(Exercise details)
Return, exactly, the line that contains "### 2. Router" together with all lines after it to the end of the entries, and no further lines.

Stored data
[Start of section]
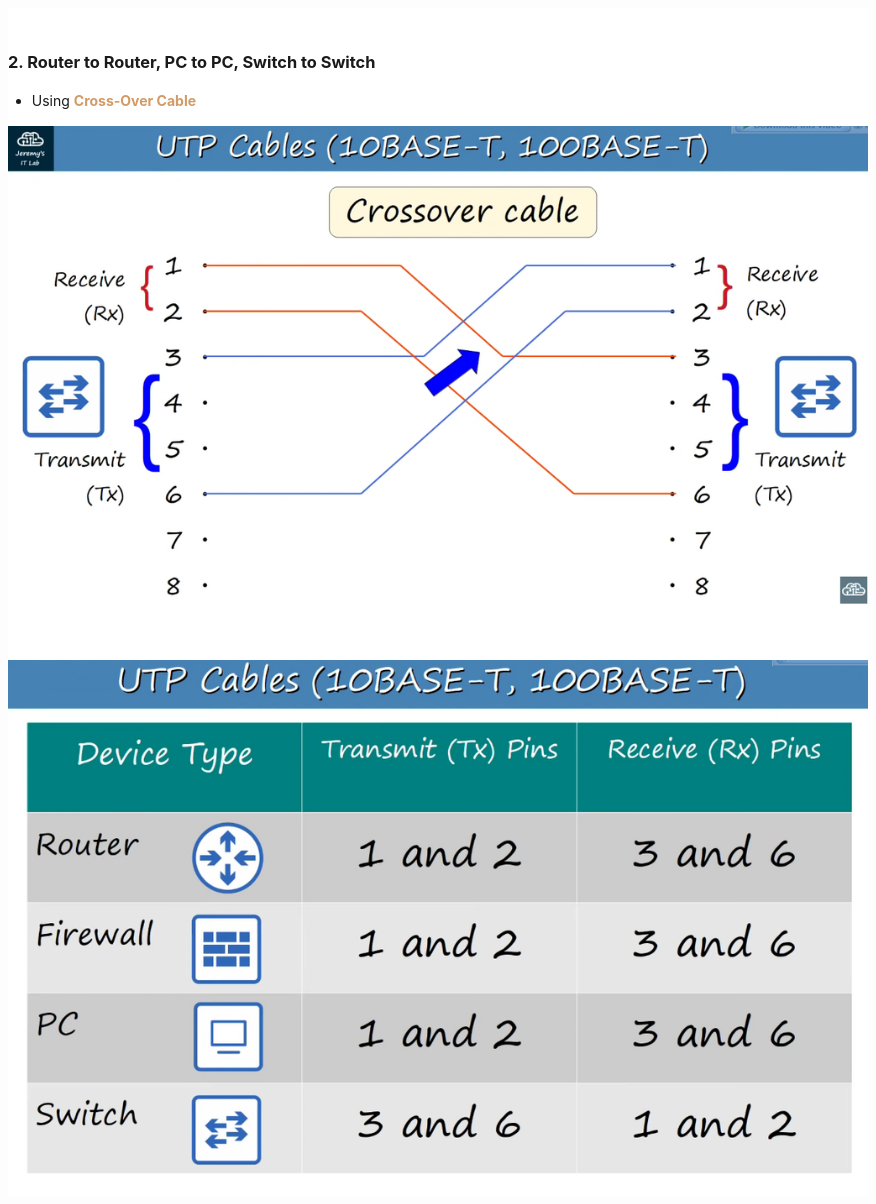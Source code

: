 <br>

### 2. Router to Router, PC to PC, Switch to Switch

- Using <span style="color:#d19a66">**Cross-Over Cable**</span>

!["Full-Duplex UTP cross-over cable"](/full-duplex-utp-cable-10bast-T-100bast-T-cross-over-cable.png)

<br>

!["Devices pin table"](/devices-pin-table.png)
[End of section]
(Solution for this exercise)
### 2. Router to Router, PC to PC, Switch to Switch

- Using <span style="color:#d19a66">**Cross-Over Cable**</span>

!["Full-Duplex UTP cross-over cable"](/full-duplex-utp-cable-10bast-T-100bast-T-cross-over-cable.png)

<br>

!["Devices pin table"](/devices-pin-table.png)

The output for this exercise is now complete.